Fertile, But Experiencing Infertility

admin Blog Leave a Comment

Most of us grow up, live through our twenties and into our thirties believing that when we want to start a family, we will be ready and able. However, many so tragically come to the unimaginable disappointment and pain that comes when they hit that unexpected road block in creating or adding to their family.

People who are trying to have children are usually at a great place in their lives. Often, they are in the middle of successful careers, deeply in love, and have found a nice comforting rhythm in their life and with their partner. People are excited. Life is going great, and they’re ready to take the next step into parenthood or have another child. Now that they are trying to conceive, most people assume that it will be easy.

Often however, this is not the case. It is a terrible blow to people when suddenly, they aren’t conceiving. Here at CNY Fertility, we try our very best to help those experiencing this unfortunate struggle. We know just how difficult and painful of a situation this is.
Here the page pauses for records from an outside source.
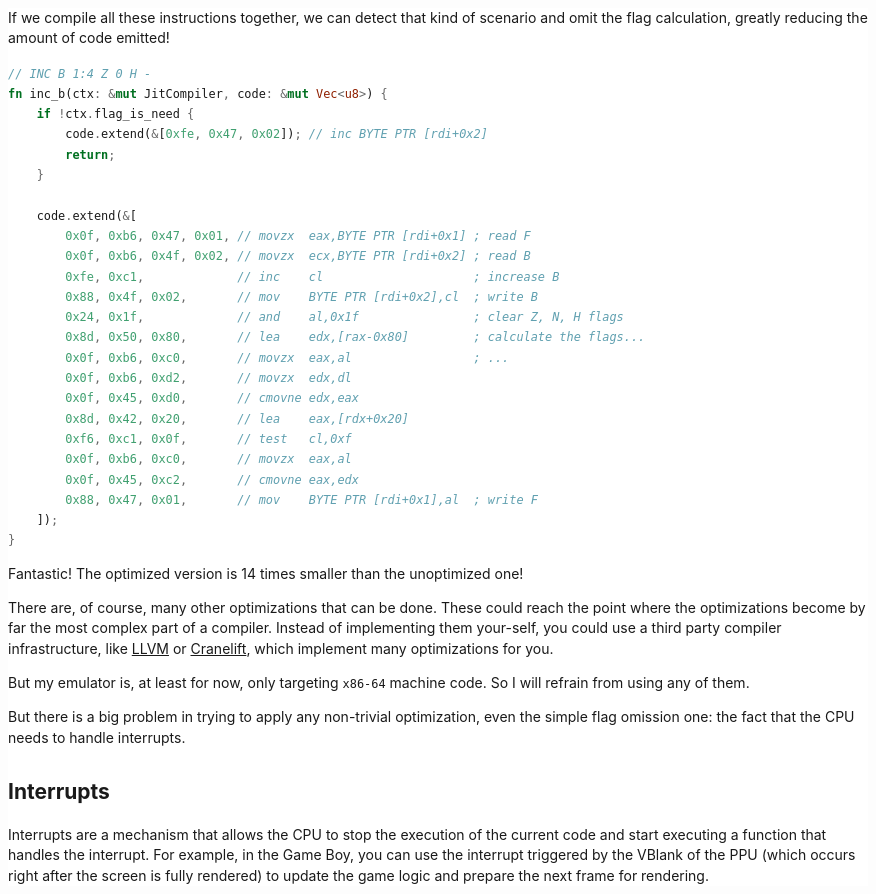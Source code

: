 If we compile all these instructions together, we can detect that kind of
scenario and omit the flag calculation, greatly reducing the amount of code
emitted!

```rust
// INC B 1:4 Z 0 H -
fn inc_b(ctx: &mut JitCompiler, code: &mut Vec<u8>) {
    if !ctx.flag_is_need {
        code.extend(&[0xfe, 0x47, 0x02]); // inc BYTE PTR [rdi+0x2]
        return;
    }

    code.extend(&[
        0x0f, 0xb6, 0x47, 0x01, // movzx  eax,BYTE PTR [rdi+0x1] ; read F
        0x0f, 0xb6, 0x4f, 0x02, // movzx  ecx,BYTE PTR [rdi+0x2] ; read B
        0xfe, 0xc1,             // inc    cl                     ; increase B
        0x88, 0x4f, 0x02,       // mov    BYTE PTR [rdi+0x2],cl  ; write B
        0x24, 0x1f,             // and    al,0x1f                ; clear Z, N, H flags
        0x8d, 0x50, 0x80,       // lea    edx,[rax-0x80]         ; calculate the flags...
        0x0f, 0xb6, 0xc0,       // movzx  eax,al                 ; ...
        0x0f, 0xb6, 0xd2,       // movzx  edx,dl
        0x0f, 0x45, 0xd0,       // cmovne edx,eax
        0x8d, 0x42, 0x20,       // lea    eax,[rdx+0x20]
        0xf6, 0xc1, 0x0f,       // test   cl,0xf
        0x0f, 0xb6, 0xc0,       // movzx  eax,al
        0x0f, 0x45, 0xc2,       // cmovne eax,edx
        0x88, 0x47, 0x01,       // mov    BYTE PTR [rdi+0x1],al  ; write F
    ]);
}
```

Fantastic! The optimized version is 14 times smaller than the unoptimized one!

There are, of course, many other optimizations that can be done. These could
reach the point where the optimizations become by far the most complex part of
a compiler. Instead of implementing them your-self, you could use a third party
compiler infrastructure, like [LLVM][llvm] or [Cranelift][clift], which
implement many optimizations for you.

[llvm]: https://llvm.org/
[clift]: https://cranelift.dev/

But my emulator is, at least for now, only targeting `x86-64` machine code. So
I will refrain from using any of them.

But there is a big problem in trying to apply any non-trivial optimization, even
the simple flag omission one: the fact that the CPU needs to handle interrupts.

## Interrupts

Interrupts are a mechanism that allows the CPU to stop the execution of the
current code and start executing a function that handles the interrupt. For
example, in the Game Boy, you can use the interrupt triggered by the VBlank of
the PPU (which occurs right after the screen is fully rendered) to update the
game logic and prepare the next frame for rendering.


[nes_jit]: https://bheisler.github.io/post/experiments-in-nes-jit-compilation/
[inc_b_playground]: https://play.rust-lang.org/?version=stable&mode=release&edition=2021&gist=77582b2e84dd1896f5c144a790d84e8e
[dynasm]: https://crates.io/crates/dynasm
[interrupts]: https://gbdev.io/pandocs/Interrupt_Sources.html
[timer_next_interrupt]: https://github.com/Rodrigodd/gameroy/blob/4ac46fff3a203c20aadbb108585354701a52546e/core/src/gameboy/timer.rs#L262-L306
[ppu_next_interrupt]: https://github.com/Rodrigodd/gameroy/blob/4ac46fff3a203c20aadbb108585354701a52546e/core/src/gameboy/ppu.rs#L1536-L1723
[serial_next_interrupt]: https://github.com/Rodrigodd/gameroy/blob/4ac46fff3a203c20aadbb108585354701a52546e/core/src/gameboy/serial_transfer.rs#L121-L131
[zelda]: https://en.wikipedia.org/wiki/The_Legend_of_Zelda:_Link%27s_Awakening
[tobu]: https://tangramgames.dk/tobutobugirl/
[blondie]: https://github.com/nico-abram/blondie/
[inferno]: https://github.com/jonhoo/inferno
[plot]: https://github.com/Rodrigodd/gameroy/blob/4ac46fff3a203c20aadbb108585354701a52546e/tools/plot.py
[sameboy]: https://sameboy.github.io/
[bgb]: http://bgb.bircd.org/
[bdm]: https://mattcurrie.com/bdm/
[emulicious]: https://emulicious.net/
[gambatte-speedrun]: https://github.com/pokemon-speedrunning/gambatte-speedrun
[GBEmulatorShootout]: https://daid.github.io/GBEmulatorShootout/
[obs]: https://obsproject.com/
[^gambatte-options]: Another point is that the frameskip in Gambatte, unlike
[^gambatte-turbo]: The emulator has a hard cap of 16 in the frameskip
[^raw-data]: You can also see the [raw data collected here](https://docs.google.com/spreadsheets/d/1jrf2O9iv1QbqRu0Hown5LX2dKIk7RecZ-SZrNFdJL7I/edit?usp=sharing).
[jitboy]: https://github.com/sysprog21/jitboy
[bf_clift]: {% post_url 2022-11-21-bf_compiler-part3 %}
[eli_jit]: https://eli.thegreenplace.net/2017/adventures-in-jit-compilation-part-1-an-interpreter/
[bf_part1]: {% post_url 2022-10-16-bf_compiler-part1 %}
[GameRoy]: https://github.com/Rodrigodd/gameroy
We see men and women who feel as though they are broken, that they are somehow less human, less feminine, or less masculine because they are having trouble conceiving. People often fear that their partner may even leave them if they are not able to conceive. It’s a tragic reality, but something we are ready to help you through.
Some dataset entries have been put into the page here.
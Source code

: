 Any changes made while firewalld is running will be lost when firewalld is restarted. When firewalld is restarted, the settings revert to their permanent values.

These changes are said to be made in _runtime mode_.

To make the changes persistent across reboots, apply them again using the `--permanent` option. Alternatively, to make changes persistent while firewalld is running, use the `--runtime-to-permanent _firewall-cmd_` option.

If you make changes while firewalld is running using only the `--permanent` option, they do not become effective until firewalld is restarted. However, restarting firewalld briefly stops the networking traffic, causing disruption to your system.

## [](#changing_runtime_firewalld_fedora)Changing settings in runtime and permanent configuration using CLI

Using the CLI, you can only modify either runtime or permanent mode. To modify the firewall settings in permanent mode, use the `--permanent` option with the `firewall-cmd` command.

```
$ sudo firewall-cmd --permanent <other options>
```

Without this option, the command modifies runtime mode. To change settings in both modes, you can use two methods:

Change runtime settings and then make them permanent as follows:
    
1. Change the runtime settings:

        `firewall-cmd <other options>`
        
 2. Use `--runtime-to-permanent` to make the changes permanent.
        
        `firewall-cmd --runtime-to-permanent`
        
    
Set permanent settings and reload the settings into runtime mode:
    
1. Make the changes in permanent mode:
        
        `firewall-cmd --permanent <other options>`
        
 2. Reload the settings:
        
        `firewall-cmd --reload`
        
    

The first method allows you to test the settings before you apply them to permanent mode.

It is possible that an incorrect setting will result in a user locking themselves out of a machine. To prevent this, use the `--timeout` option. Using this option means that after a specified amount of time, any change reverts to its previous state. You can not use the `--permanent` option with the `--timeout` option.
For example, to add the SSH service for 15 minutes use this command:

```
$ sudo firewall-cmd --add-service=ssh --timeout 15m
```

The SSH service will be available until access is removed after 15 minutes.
One of the most important distinctions that must be understood by those going through fertility issues, and really everyone, is the misleading nature of the English language. In the English language, we tend to attribute feelings to identity. What I mean is, we say, “I am hungry,” “I am happy,” “I am infertile.” The truth is that, you are not hungry, you are a person with a complex range of states and being. You are not infertile, you are experiencing infertility. Many languages make this distinction, English does not. In Spanish for instance, you say “tengo hambre,” or “I have hunger.” Tengo, I have. Not estoy, I am.
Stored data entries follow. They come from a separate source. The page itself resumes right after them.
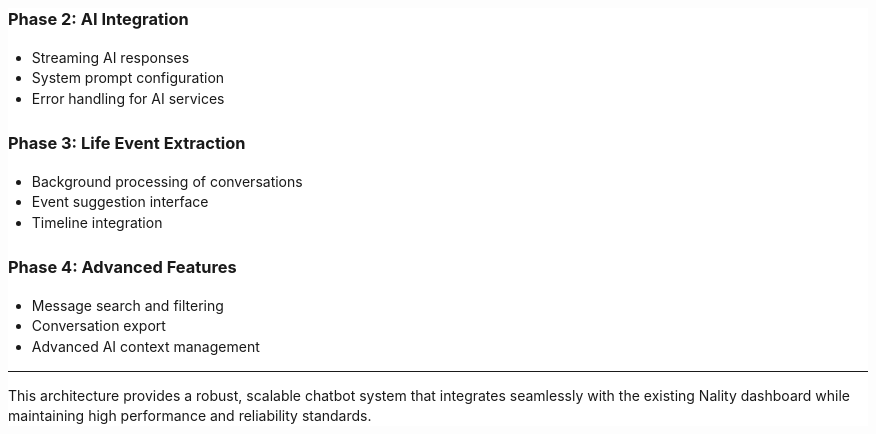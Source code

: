 ### Phase 2: AI Integration
- Streaming AI responses
- System prompt configuration
- Error handling for AI services

### Phase 3: Life Event Extraction
- Background processing of conversations
- Event suggestion interface
- Timeline integration

### Phase 4: Advanced Features
- Message search and filtering
- Conversation export
- Advanced AI context management

---

This architecture provides a robust, scalable chatbot system that integrates seamlessly with the existing Nality dashboard while maintaining high performance and reliability standards.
This is one of the most important distinctions in dealing with fertility issues. Remember, you are NOT infertile. You are EXPERIENCING infertility. I understand this doesn’t cure your experience, but it can help with the pain you are feeling. You are a beautiful, loving, and amazing human. You are fertile gods and goddesses. You are experiencing infertility.

Fortunately, because most are not truly infertile, there are things we here at CNY Fertility can do to help navigate you through your experience of infertility into the fertile grounds.